**Task to complete**
Without carrying over a single picture, write out the records below exactly.

──────── Material to process

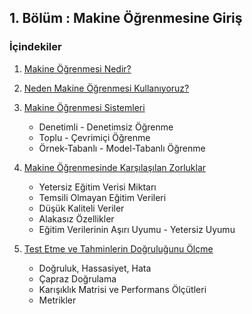 ## 1. Bölüm  : Makine Öğrenmesine Giriş
### İçindekiler


    
1. [Makine Öğrenmesi Nedir?](https://github.com/fatih5634/Makine_Ogrenmesi/blob/main/1.B%C3%B6l%C3%BCm/1.1%20Makine%20%C3%96%C4%9Frenmesi%20Nedir.md)

2. [Neden Makine Öğrenmesi Kullanıyoruz?](https://github.com/SerayBeser/machine-learning/blob/master/B%C3%B6l%C3%BCm%201%20%20:%20Makine%20%C3%96%C4%9Frenmesine%20Giri%C5%9F/1.3%20Neden%20Makine%20%C3%96%C4%9Frenmesi%20Kullan%C4%B1yoruz%3F.pdf)

3. [Makine Öğrenmesi Sistemleri](https://github.com/SerayBeser/machine-learning/blob/master/B%C3%B6l%C3%BCm%201%20%20:%20Makine%20%C3%96%C4%9Frenmesine%20Giri%C5%9F/1.4%20Makine%20%C3%96%C4%9Frenmesi%20Sistemleri.pdf)
    
    - Denetimli - Denetimsiz Öğrenme
    - Toplu - Çevrimiçi Öğrenme
    - Örnek-Tabanlı - Model-Tabanlı Öğrenme 

4. [Makine Öğrenmesinde Karşılaşılan Zorluklar](https://github.com/SerayBeser/machine-learning/blob/master/B%C3%B6l%C3%BCm%201%20%20:%20Makine%20%C3%96%C4%9Frenmesine%20Giri%C5%9F/1.5%20Makine%20%C3%96%C4%9Frenmesinde%20Kar%C5%9F%C4%B1la%C5%9F%C4%B1lan%20Zorluklar.pdf)

    - Yetersiz Eğitim Verisi Miktarı
    - Temsili Olmayan Eğitim Verileri
    - Düşük Kaliteli Veriler
    - Alakasız Özellikler
    - Eğitim Verilerinin Aşırı Uyumu - Yetersiz Uyumu
    
5. [Test Etme ve Tahminlerin Doğruluğunu Ölçme](https://github.com/SerayBeser/machine-learning/blob/master/B%C3%B6l%C3%BCm%201%20%20:%20Makine%20%C3%96%C4%9Frenmesine%20Giri%C5%9F/1.6%20Test%20Etme%20ve%20Tahminlerin%20Do%C4%9Frulu%C4%9Funu%20%C3%96l%C3%A7me.pdf)

    - Doğruluk, Hassasiyet, Hata
    - Çapraz Doğrulama
    - Karışıklık Matrisi ve Performans Ölçütleri
    - Metrikler


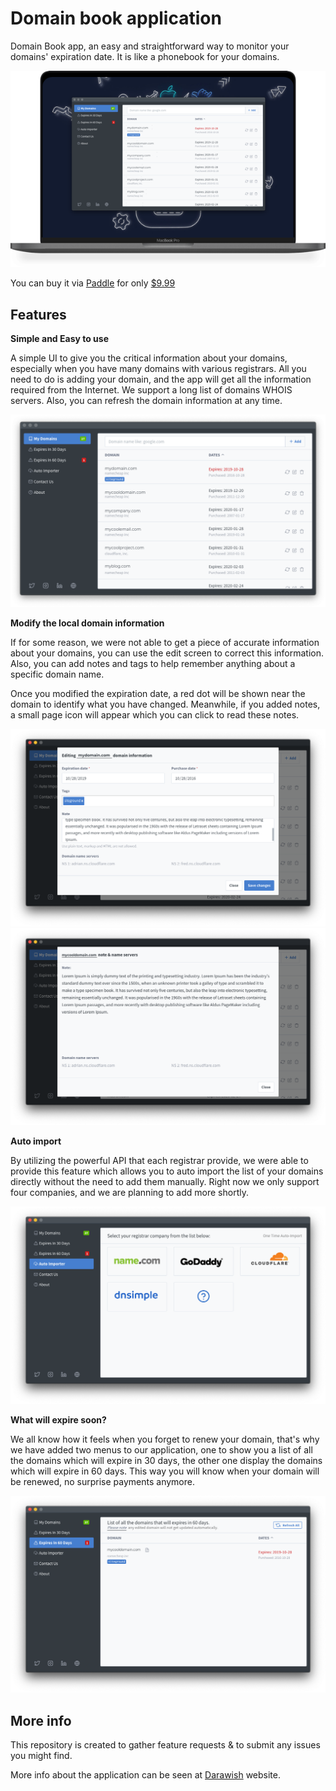 # Domain book application

Domain Book app, an easy and straightforward way to monitor your domains' expiration date.
It is like a phonebook for your domains.

![](./domains/v1.6/Image.png)

You can buy it via [Paddle](https://pay.paddle.com/checkout/556574) for only [$9.99](https://pay.paddle.com/checkout/556574)


## Features

**Simple and Easy to use**

A simple UI to give you the critical information about your domains, especially when you have many domains with various registrars. All you need to do is adding your domain, and the app will get all the information required from the Internet. We support a long list of domains WHOIS servers. Also, you can refresh the domain information at any time. 

![](./domains/v1.6/main.png)


**Modify the local domain information**

If for some reason, we were not able to get a piece of accurate information about your domains, you can use the edit screen to correct this information. Also, you can add notes and tags to help remember anything about a specific domain name.


Once you modified the expiration date, a red dot will be shown near the domain to identify what you have changed. Meanwhile, if you added notes, a small page icon will appear which you can click to read these notes.

![](./domains/v1.6/edit.png)
![](./domains/v1.6/view.png)


**Auto import**

By utilizing the powerful API that each registrar provide, we were able to provide this feature which allows you to auto import the list of your domains directly without the need to add them manually. Right now we only support four companies, and we are planning to add more shortly. 

![](./domains/v1.6/auto-import.png)

**What will expire soon?**

We all know how it feels when you forget to renew your domain, that's why we have added two menus to our application, one to show you a list of all the domains which will expire in 30 days, the other one display the domains which will expire in 60 days. This way you will know when your domain will be renewed, no surprise payments anymore. 

![](./domains/v1.6/expires-60.png)


## More info

This repository is created to gather feature requests & to submit any issues you might find.

More info about the application can be seen at [Darawish](https://darawish.io) website.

────────────────

**Response**
 ## 1. Bölüm  : Makine Öğrenmesine Giriş
### İçindekiler


    
1. [Makine Öğrenmesi Nedir?](https://github.com/fatih5634/Makine_Ogrenmesi/blob/main/1.B%C3%B6l%C3%BCm/1.1%20Makine%20%C3%96%C4%9Frenmesi%20Nedir.md)

2. [Neden Makine Öğrenmesi Kullanıyoruz?](https://github.com/SerayBeser/machine-learning/blob/master/B%C3%B6l%C3%BCm%201%20%20:%20Makine%20%C3%96%C4%9Frenmesine%20Giri%C5%9F/1.3%20Neden%20Makine%20%C3%96%C4%9Frenmesi%20Kullan%C4%B1yoruz%3F.pdf)

3. [Makine Öğrenmesi Sistemleri](https://github.com/SerayBeser/machine-learning/blob/master/B%C3%B6l%C3%BCm%201%20%20:%20Makine%20%C3%96%C4%9Frenmesine%20Giri%C5%9F/1.4%20Makine%20%C3%96%C4%9Frenmesi%20Sistemleri.pdf)
    
    - Denetimli - Denetimsiz Öğrenme
    - Toplu - Çevrimiçi Öğrenme
    - Örnek-Tabanlı - Model-Tabanlı Öğrenme 

4. [Makine Öğrenmesinde Karşılaşılan Zorluklar](https://github.com/SerayBeser/machine-learning/blob/master/B%C3%B6l%C3%BCm%201%20%20:%20Makine%20%C3%96%C4%9Frenmesine%20Giri%C5%9F/1.5%20Makine%20%C3%96%C4%9Frenmesinde%20Kar%C5%9F%C4%B1la%C5%9F%C4%B1lan%20Zorluklar.pdf)

    - Yetersiz Eğitim Verisi Miktarı
    - Temsili Olmayan Eğitim Verileri
    - Düşük Kaliteli Veriler
    - Alakasız Özellikler
    - Eğitim Verilerinin Aşırı Uyumu - Yetersiz Uyumu
    
5. [Test Etme ve Tahminlerin Doğruluğunu Ölçme](https://github.com/SerayBeser/machine-learning/blob/master/B%C3%B6l%C3%BCm%201%20%20:%20Makine%20%C3%96%C4%9Frenmesine%20Giri%C5%9F/1.6%20Test%20Etme%20ve%20Tahminlerin%20Do%C4%9Frulu%C4%9Funu%20%C3%96l%C3%A7me.pdf)

    - Doğruluk, Hassasiyet, Hata
    - Çapraz Doğrulama
    - Karışıklık Matrisi ve Performans Ölçütleri
    - Metrikler


 # Domain book application

Domain Book app, an easy and straightforward way to monitor your domains' expiration date.
It is like a phonebook for your domains.

![](./domains/v1.6/Image.png)

You can buy it via [Paddle](https://pay.paddle.com/checkout/556574) for only [$9.99](https://pay.paddle.com/checkout/556574)


## Features

**Simple and Easy to use**

A simple UI to give you the critical information about your domains, especially when you have many domains with various registrars. All you need to do is adding your domain, and the app will get all the information required from the Internet. We support a long list of domains WHOIS servers. Also, you can refresh the domain information at any time. 

![](./domains/v1.6/main.png)


**Modify the local domain information**

If for some reason, we were not able to get a piece of accurate information about your domains, you can use the edit screen to correct this information. Also, you can add notes and tags to help remember anything about a specific domain name.


Once you modified the expiration date, a red dot will be shown near the domain to identify what you have changed. Meanwhile, if you added notes, a small page icon will appear which you can click to read these notes.

![](./domains/v1.6/edit.png)
![](./domains/v1.6/view.png)


**Auto import**

By utilizing the powerful API that each registrar provide, we were able to provide this feature which allows you to auto import the list of your domains directly without the need to add them manually. Right now we only support four companies, and we are planning to add more shortly. 

![](./domains/v1.6/auto-import.png)

**What will expire soon?**

We all know how it feels when you forget to renew your domain, that's why we have added two menus to our application, one to show you a list of all the domains which will expire in 30 days, the other one display the domains which will expire in 60 days. This way you will know when your domain will be renewed, no surprise payments anymore. 

![](./domains/v1.6/expires-60.png)


## More info

This repository is created to gather feature requests & to submit any issues you might find.

More info about the application can be seen at [Darawish](https://darawish.io) website.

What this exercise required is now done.